Keywords

1 Introduction

In recent years, the habit of watching videos on a smartphone has become a popular activity in peoples’ daily life. This means that the interface needs to be further improved in terms of user experience for better usage. However, the wait state on smartphone interfaces is unavoidable, especially when using interactive applications to access media videos. Numerous researchers have found that users’ experience may be negative when facing the interface wait.
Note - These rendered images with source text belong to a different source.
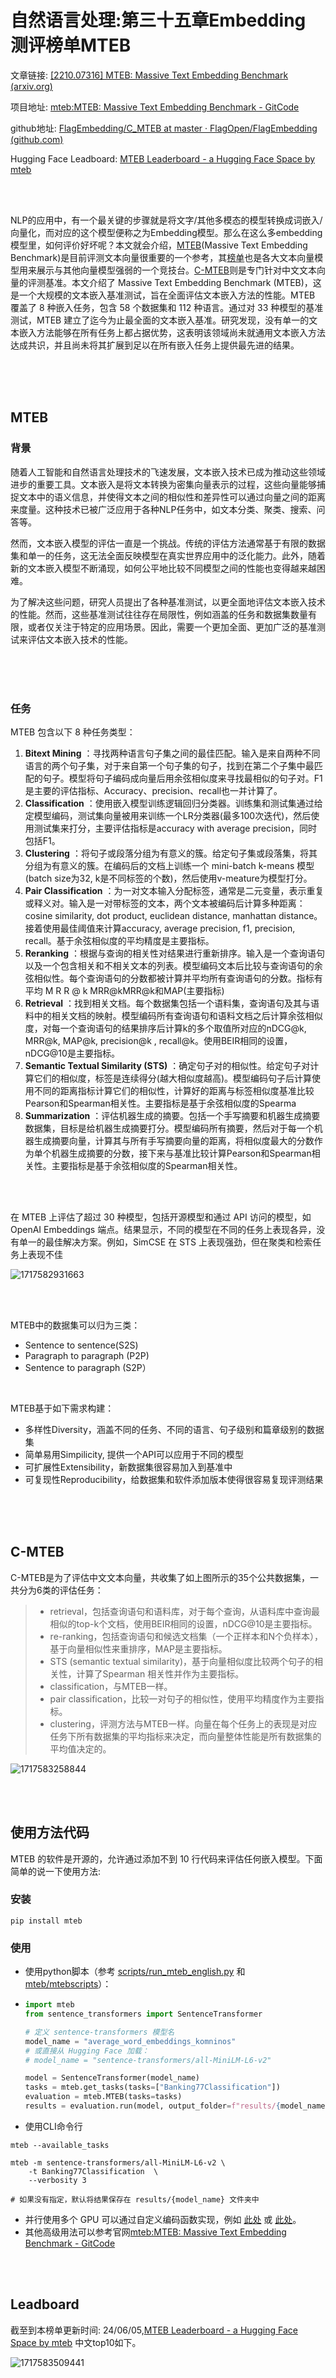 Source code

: # 自然语言处理:第三十五章Embedding 测评榜单MTEB

文章链接: [[2210.07316] MTEB: Massive Text Embedding Benchmark (arxiv.org)](https://arxiv.org/abs/2210.07316)

项目地址: [mteb:MTEB: Massive Text Embedding Benchmark - GitCode](https://gitcode.com/embeddings-benchmark/mteb/overview?utm_source=csdn_github_accelerator&isLogin=1) 

github地址: [FlagEmbedding/C_MTEB at master · FlagOpen/FlagEmbedding (github.com)](https://github.com/FlagOpen/FlagEmbedding/tree/master/C_MTEB)

Hugging Face Leadboard: [MTEB Leaderboard - a Hugging Face Space by mteb](https://huggingface.co/spaces/mteb/leaderboard)

<br />

<br />

NLP的应用中，有一个最关键的步骤就是将文字/其他多模态的模型转换成词嵌入/向量化，而对应的这个模型便称之为Embedding模型。那么在这么多embedding模型里，如何评价好坏呢？本文就会介绍，[MTEB](https://github.com/embeddings-benchmark/mteb)(Massive Text Embedding Benchmark)是目前评测文本向量很重要的一个参考，其[榜单](https://huggingface.co/spaces/mteb/leaderboard)也是各大文本向量模型用来展示与其他向量模型强弱的一个竞技台。[C-MTEB](https://github.com/FlagOpen/FlagEmbedding/tree/master/C_MTEB)则是专门针对中文文本向量的评测基准。本文介绍了 Massive Text Embedding Benchmark (MTEB)，这是一个大规模的文本嵌入基准测试，旨在全面评估文本嵌入方法的性能。MTEB 覆盖了 8 种嵌入任务，包含 58 个数据集和 112 种语言。通过对 33 种模型的基准测试，MTEB 建立了迄今为止最全面的文本嵌入基准。研究发现，没有单一的文本嵌入方法能够在所有任务上都占据优势，这表明该领域尚未就通用文本嵌入方法达成共识，并且尚未将其扩展到足以在所有嵌入任务上提供最先进的结果。

<br />

<br />

<br />

## MTEB

### 背景

随着人工智能和自然语言处理技术的飞速发展，文本嵌入技术已成为推动这些领域进步的重要工具。文本嵌入是将文本转换为密集向量表示的过程，这些向量能够捕捉文本中的语义信息，并使得文本之间的相似性和差异性可以通过向量之间的距离来度量。这种技术已被广泛应用于各种NLP任务中，如文本分类、聚类、搜索、问答等。

然而，文本嵌入模型的评估一直是一个挑战。传统的评估方法通常基于有限的数据集和单一的任务，这无法全面反映模型在真实世界应用中的泛化能力。此外，随着新的文本嵌入模型不断涌现，如何公平地比较不同模型之间的性能也变得越来越困难。

为了解决这些问题，研究人员提出了各种基准测试，以更全面地评估文本嵌入技术的性能。然而，这些基准测试往往存在局限性，例如涵盖的任务和数据集数量有限，或者仅关注于特定的应用场景。因此，需要一个更加全面、更加广泛的基准测试来评估文本嵌入技术的性能。


<br />


<br />


<br />


### 任务

MTEB 包含以下 8 种任务类型：

1. **Bitext Mining** ：寻找两种语言句子集之间的最佳匹配。输入是来自两种不同语言的两个句子集，对于来自第一个句子集的句子，找到在第二个子集中最匹配的句子。模型将句子编码成向量后用余弦相似度来寻找最相似的句子对。F1是主要的评估指标、Accuracy、precision、recall也一并计算了。
2. **Classification** ：使用嵌入模型训练逻辑回归分类器。训练集和测试集通过给定模型编码，测试集向量被用来训练一个LR分类器(最多100次迭代)，然后使用测试集来打分，主要评估指标是accuracy with average precision，同时包括F1。
3. **Clustering** ：将句子或段落分组为有意义的簇。给定句子集或段落集，将其分组为有意义的簇。在编码后的文档上训练一个 mini-batch k-means 模型(batch size为32, k是不同标签的个数)，然后使用v-meature为模型打分。
4. **Pair Classification** ：为一对文本输入分配标签，通常是二元变量，表示重复或释义对。输入是一对带标签的文本，两个文本被编码后计算多种距离：cosine similarity, dot product, euclidean distance, manhattan distance。接着使用最佳阈值来计算accuracy, average precision, f1, precision, recall。基于余弦相似度的平均精度是主要指标。
5. **Reranking** ：根据与查询的相关性对结果进行重新排序。输入是一个查询语句以及一个包含相关和不相关文本的列表。模型编码文本后比较与查询语句的余弦相似性。每个查询语句的分数都被计算并平均所有查询语句的分数。指标有平均 M R R @ k MRR@kMRR@k和MAP(主要指标)
6. **Retrieval** ：找到相关文档。每个数据集包括一个语料集，查询语句及其与语料中的相关文档的映射。模型编码所有查询语句和语料文档之后计算余弦相似度，对每一个查询语句的结果排序后计算k的多个取值所对应的nDCG@k, MRR@k, MAP@k, precision@k , recall@k。使用BEIR相同的设置，nDCG@10是主要指标。
7. **Semantic Textual Similarity (STS)** ：确定句子对的相似性。给定句子对计算它们的相似度，标签是连续得分(越大相似度越高)。模型编码句子后计算使用不同的距离指标计算它们的相似性，计算好的距离与标签相似度基准比较Pearson和Spearman相关性。主要指标是基于余弦相似度的Spearma
8. **Summarization** ：评估机器生成的摘要。包括一个手写摘要和机器生成摘要数据集，目标是给机器生成摘要打分。模型编码所有摘要，然后对于每一个机器生成摘要向量，计算其与所有手写摘要向量的距离，将相似度最大的分数作为单个机器生成摘要的分数，接下来与基准比较计算Pearson和Spearman相关性。主要指标是基于余弦相似度的Spearman相关性。




<br />


<br />



在 MTEB 上评估了超过 30 种模型，包括开源模型和通过 API 访问的模型，如 OpenAI Embeddings 端点。结果显示，不同的模型在不同的任务上表现各异，没有单一的最佳解决方案。例如，SimCSE 在 STS 上表现强劲，但在聚类和检索任务上表现不佳


![1717582931663](image/35_MTEB/1717582931663.png)





<br />


<br />


MTEB中的数据集可以归为三类：

* Sentence to sentence(S2S)
* Paragraph to paragraph (P2P)
* Sentence to paragraph (S2P）

<br />


MTEB基于如下需求构建：

- 多样性Diversity，涵盖不同的任务、不同的语言、句子级别和篇章级别的数据集
- 简单易用Simpilicity, 提供一个API可以应用于不同的模型
- 可扩展性Extensibility，新数据集很容易加入到基准中
- 可复现性Reproducibility，给数据集和软件添加版本使得很容易复现评测结果

<br />


<br />


<br />


## C-MTEB

C-MTEB是为了评估中文文本向量，共收集了如上图所示的35个公共数据集，一共分为6类的评估任务：

> - retrieval，包括查询语句和语料库，对于每个查询，从语料库中查询最相似的top-k个文档，使用BEIR相同的设置，nDCG@10是主要指标。
> - re-ranking，包括查询语句和候选文档集（一个正样本和N个负样本），基于向量相似性来重排序，MAP是主要指标。
> - STS (semantic textual similarity)，基于向量相似度比较两个句子的相关性，计算了Spearman 相关性并作为主要指标。
> - classification，与MTEB一样。
> - pair classification，比较一对句子的相似性，使用平均精度作为主要指标。
> - clustering，评测方法与MTEB一样。向量在每个任务上的表现是对应任务下所有数据集的平均指标来决定，而向量整体性能是所有数据集的平均值决定的。


![1717583258844](image/35_MTEB/1717583258844.png)

<br />


<br />


## 使用方法代码

MTEB 的软件是开源的，允许通过添加不到 10 行代码来评估任何嵌入模型。下面简单的说一下使用方法: 

### 安装

`pip install mteb`

### 使用

- 使用python脚本（参考 [scripts/run_mteb_english.py](https://gitcode.com/embeddings-benchmark/mteb/blob/main/scripts/run_mteb_english.py) 和 [mteb/mtebscripts](https://gitcode.com/embeddings-benchmark/mtebscripts)）：
- ```python
  import mteb
  from sentence_transformers import SentenceTransformer

  # 定义 sentence-transformers 模型名
  model_name = "average_word_embeddings_komninos"
  # 或直接从 Hugging Face 加载：
  # model_name = "sentence-transformers/all-MiniLM-L6-v2"

  model = SentenceTransformer(model_name)
  tasks = mteb.get_tasks(tasks=["Banking77Classification"])
  evaluation = mteb.MTEB(tasks=tasks)
  results = evaluation.run(model, output_folder=f"results/{model_name}")
  ```
- 使用CLI命令行

```
mteb --available_tasks

mteb -m sentence-transformers/all-MiniLM-L6-v2 \
    -t Banking77Classification  \
    --verbosity 3

# 如果没有指定，默认将结果保存在 results/{model_name} 文件夹中
```

* 并行使用多个 GPU 可以通过自定义编码函数实现，例如 [此处](https://github.com/microsoft/unilm/blob/b60c741f746877293bb85eed6806736fc8fa0ffd/e5/mteb_eval.py#L60) 或 [此处](https://github.com/ContextualAI/gritlm/blob/09d8630f0c95ac6a456354bcb6f964d7b9b6a609/gritlm/gritlm.py#L75)。
* 其他高级用法可以参考官网[mteb:MTEB: Massive Text Embedding Benchmark - GitCode](https://gitcode.com/embeddings-benchmark/mteb/overview?utm_source=csdn_github_accelerator&isLogin=1)


<br />


<br />



## Leadboard

截至到本榜单更新时间: 24/06/05,[MTEB Leaderboard - a Hugging Face Space by mteb](https://huggingface.co/spaces/mteb/leaderboard) 中文top10如下。

![1717583509441](image/35_MTEB/1717583509441.png)


<br />


<br />
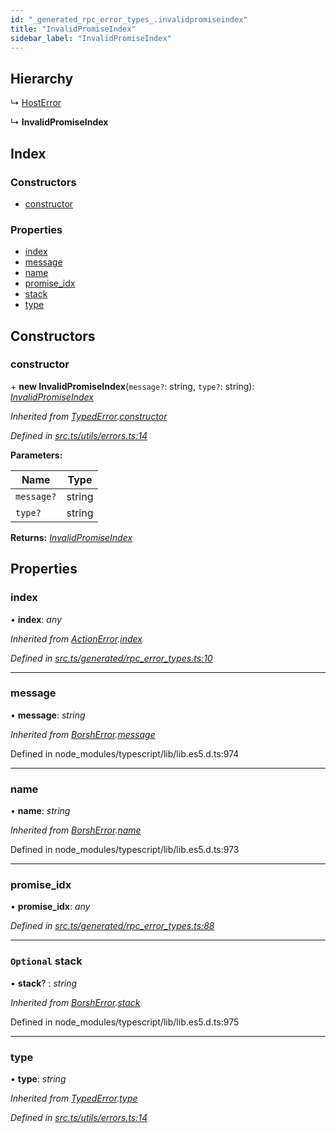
 ```yaml
---
id: "_generated_rpc_error_types_.invalidpromiseindex"
title: "InvalidPromiseIndex"
sidebar_label: "InvalidPromiseIndex"
---
```


## Hierarchy

  ↳ [HostError](_generated_rpc_error_types_.hosterror.md)

  ↳ **InvalidPromiseIndex**

## Index

### Constructors

* [constructor](_generated_rpc_error_types_.invalidpromiseindex.md#constructor)

### Properties

* [index](_generated_rpc_error_types_.invalidpromiseindex.md#index)
* [message](_generated_rpc_error_types_.invalidpromiseindex.md#message)
* [name](_generated_rpc_error_types_.invalidpromiseindex.md#name)
* [promise_idx](_generated_rpc_error_types_.invalidpromiseindex.md#promise_idx)
* [stack](_generated_rpc_error_types_.invalidpromiseindex.md#optional-stack)
* [type](_generated_rpc_error_types_.invalidpromiseindex.md#type)

## Constructors

###  constructor

\+ **new InvalidPromiseIndex**(`message?`: string, `type?`: string): *[InvalidPromiseIndex](_generated_rpc_error_types_.invalidpromiseindex.md)*

*Inherited from [TypedError](_utils_errors_.typederror.md).[constructor](_utils_errors_.typederror.md#constructor)*

*Defined in [src.ts/utils/errors.ts:14](https://github.com/nearprotocol/nearlib/blob/213b318/src.ts/utils/errors.ts#L14)*

**Parameters:**

Name | Type |
------ | ------ |
`message?` | string |
`type?` | string |

**Returns:** *[InvalidPromiseIndex](_generated_rpc_error_types_.invalidpromiseindex.md)*

## Properties

###  index

• **index**: *any*

*Inherited from [ActionError](_generated_rpc_error_types_.actionerror.md).[index](_generated_rpc_error_types_.actionerror.md#index)*

*Defined in [src.ts/generated/rpc_error_types.ts:10](https://github.com/nearprotocol/nearlib/blob/213b318/src.ts/generated/rpc_error_types.ts#L10)*

___

###  message

• **message**: *string*

*Inherited from [BorshError](_utils_serialize_.borsherror.md).[message](_utils_serialize_.borsherror.md#message)*

Defined in node_modules/typescript/lib/lib.es5.d.ts:974

___

###  name

• **name**: *string*

*Inherited from [BorshError](_utils_serialize_.borsherror.md).[name](_utils_serialize_.borsherror.md#name)*

Defined in node_modules/typescript/lib/lib.es5.d.ts:973

___

###  promise_idx

• **promise_idx**: *any*

*Defined in [src.ts/generated/rpc_error_types.ts:88](https://github.com/nearprotocol/nearlib/blob/213b318/src.ts/generated/rpc_error_types.ts#L88)*

___

### `Optional` stack

• **stack**? : *string*

*Inherited from [BorshError](_utils_serialize_.borsherror.md).[stack](_utils_serialize_.borsherror.md#optional-stack)*

Defined in node_modules/typescript/lib/lib.es5.d.ts:975

___

###  type

• **type**: *string*

*Inherited from [TypedError](_utils_errors_.typederror.md).[type](_utils_errors_.typederror.md#type)*

*Defined in [src.ts/utils/errors.ts:14](https://github.com/nearprotocol/nearlib/blob/213b318/src.ts/utils/errors.ts#L14)*
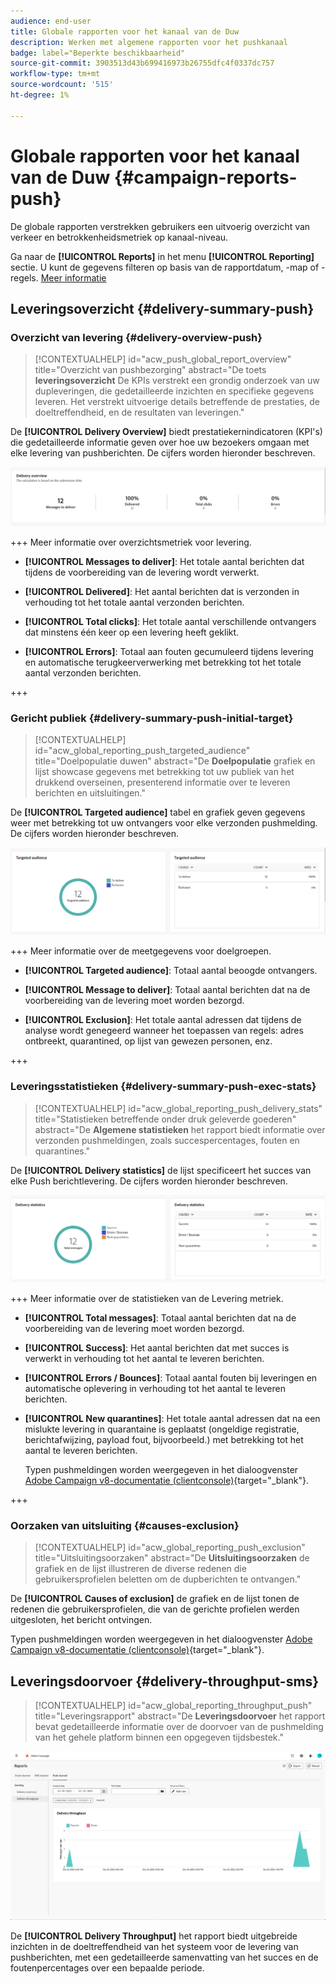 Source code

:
 ```yaml
---
audience: end-user
title: Globale rapporten voor het kanaal van de Duw
description: Werken met algemene rapporten voor het pushkanaal
badge: label="Beperkte beschikbaarheid"
source-git-commit: 3903513d43b699416973b26755dfc4f0337dc757
workflow-type: tm+mt
source-wordcount: '515'
ht-degree: 1%

---
```


# Globale rapporten voor het kanaal van de Duw {#campaign-reports-push}

De globale rapporten verstrekken gebruikers een uitvoerig overzicht van verkeer en betrokkenheidsmetriek op kanaal-niveau.

Ga naar de **[!UICONTROL Reports]** in het menu **[!UICONTROL Reporting]** sectie. U kunt de gegevens filteren op basis van de rapportdatum, -map of -regels. [Meer informatie](global-reports.md)

## Leveringsoverzicht {#delivery-summary-push}

### Overzicht van levering {#delivery-overview-push}

>[!CONTEXTUALHELP]
>id="acw_push_global_report_overview"
>title="Overzicht van pushbezorging"
>abstract="De toets **leveringsoverzicht** De KPIs verstrekt een grondig onderzoek van uw dupleveringen, die gedetailleerde inzichten en specifieke gegevens leveren. Het verstrekt uitvoerige details betreffende de prestaties, de doeltreffendheid, en de resultaten van leveringen."

De **[!UICONTROL Delivery Overview]** biedt prestatiekernindicatoren (KPI&#39;s) die gedetailleerde informatie geven over hoe uw bezoekers omgaan met elke levering van pushberichten. De cijfers worden hieronder beschreven.

![](assets/global_report_push_delivery_overview.png)

+++ Meer informatie over overzichtsmetriek voor levering.

* **[!UICONTROL Messages to deliver]**: Het totale aantal berichten dat tijdens de voorbereiding van de levering wordt verwerkt.

* **[!UICONTROL Delivered]**: Het aantal berichten dat is verzonden in verhouding tot het totale aantal verzonden berichten.

* **[!UICONTROL Total clicks]**: Het totale aantal verschillende ontvangers dat minstens één keer op een levering heeft geklikt.

* **[!UICONTROL Errors]**: Totaal aan fouten gecumuleerd tijdens levering en automatische terugkeerverwerking met betrekking tot het totale aantal verzonden berichten.

+++

### Gericht publiek {#delivery-summary-push-initial-target}

>[!CONTEXTUALHELP]
>id="acw_global_reporting_push_targeted_audience"
>title="Doelpopulatie duwen"
>abstract="De **Doelpopulatie** grafiek en lijst showcase gegevens met betrekking tot uw publiek van het drukkend overseinen, presenterend informatie over te leveren berichten en uitsluitingen."

De **[!UICONTROL Targeted audience]** tabel en grafiek geven gegevens weer met betrekking tot uw ontvangers voor elke verzonden pushmelding. De cijfers worden hieronder beschreven.

![](assets/global_report_push_targeted_audience.png)

+++ Meer informatie over de meetgegevens voor doelgroepen.

* **[!UICONTROL Targeted audience]**: Totaal aantal beoogde ontvangers.

* **[!UICONTROL Message to deliver]**: Totaal aantal berichten dat na de voorbereiding van de levering moet worden bezorgd.

* **[!UICONTROL Exclusion]**: Het totale aantal adressen dat tijdens de analyse wordt genegeerd wanneer het toepassen van regels: adres ontbreekt, quarantined, op lijst van gewezen personen, enz.

+++

### Leveringsstatistieken {#delivery-summary-push-exec-stats}

>[!CONTEXTUALHELP]
>id="acw_global_reporting_push_delivery_stats"
>title="Statistieken betreffende onder druk geleverde goederen"
>abstract="De **Algemene statistieken** het rapport biedt informatie over verzonden pushmeldingen, zoals succespercentages, fouten en quarantines."

De **[!UICONTROL Delivery statistics]** de lijst specificeert het succes van elke Push berichtlevering. De cijfers worden hieronder beschreven.

![](assets/global_report_push_delivery_statistics.png)

+++ Meer informatie over de statistieken van de Levering metriek.

* **[!UICONTROL Total messages]**: Totaal aantal berichten dat na de voorbereiding van de levering moet worden bezorgd.

* **[!UICONTROL Success]**: Het aantal berichten dat met succes is verwerkt in verhouding tot het aantal te leveren berichten.

* **[!UICONTROL Errors / Bounces]**: Totaal aantal fouten bij leveringen en automatische oplevering in verhouding tot het aantal te leveren berichten.

* **[!UICONTROL New quarantines]**: Het totale aantal adressen dat na een mislukte levering in quarantaine is geplaatst (ongeldige registratie, berichtafwijzing, payload fout, bijvoorbeeld.) met betrekking tot het aantal te leveren berichten.

  Typen pushmeldingen worden weergegeven in het dialoogvenster [Adobe Campaign v8-documentatie (clientconsole)](https://experienceleague.adobe.com/docs/campaign/campaign-v8/send/failures/delivery-failures.html#push-error-types){target="_blank"}.

+++

### Oorzaken van uitsluiting {#causes-exclusion}

>[!CONTEXTUALHELP]
>id="acw_global_reporting_push_exclusion"
>title="Uitsluitingsoorzaken"
>abstract="De **Uitsluitingsoorzaken** de grafiek en de lijst illustreren de diverse redenen die gebruikersprofielen beletten om de dupberichten te ontvangen."

De **[!UICONTROL Causes of exclusion]** de grafiek en de lijst tonen de redenen die gebruikersprofielen, die van de gerichte profielen werden uitgesloten, het bericht ontvingen.

Typen pushmeldingen worden weergegeven in het dialoogvenster [Adobe Campaign v8-documentatie (clientconsole)](https://experienceleague.adobe.com/docs/campaign/campaign-v8/send/failures/delivery-failures.html#push-error-types){target="_blank"}.

## Leveringsdoorvoer {#delivery-throughput-sms}

>[!CONTEXTUALHELP]
>id="acw_global_reporting_throughput_push"
>title="Leveringsrapport"
>abstract="De **Leveringsdoorvoer** het rapport bevat gedetailleerde informatie over de doorvoer van de pushmelding van het gehele platform binnen een opgegeven tijdsbestek."

![](assets/global_report_push_delivery_throughput.png)

De **[!UICONTROL Delivery Throughput]** het rapport biedt uitgebreide inzichten in de doeltreffendheid van het systeem voor de levering van pushberichten, met een gedetailleerde samenvatting van het succes en de foutenpercentages over een bepaalde periode.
Facing the waiting problem, the original solution was to keep the user informed of the application wait state to alleviate the user’s negative experiences. However, modern users require a more intelligent and interesting way to deal with their experience. Hornik (1984) indicated that individuals have a tendency to overestimate wait duration. Therefore, waiting is a problem that is difficult to solve on the user interface. Although some studies have investigated the function of different progress behaviors on website user interfaces, the specific visual progress indicator applied to the smartphone interface needs further study.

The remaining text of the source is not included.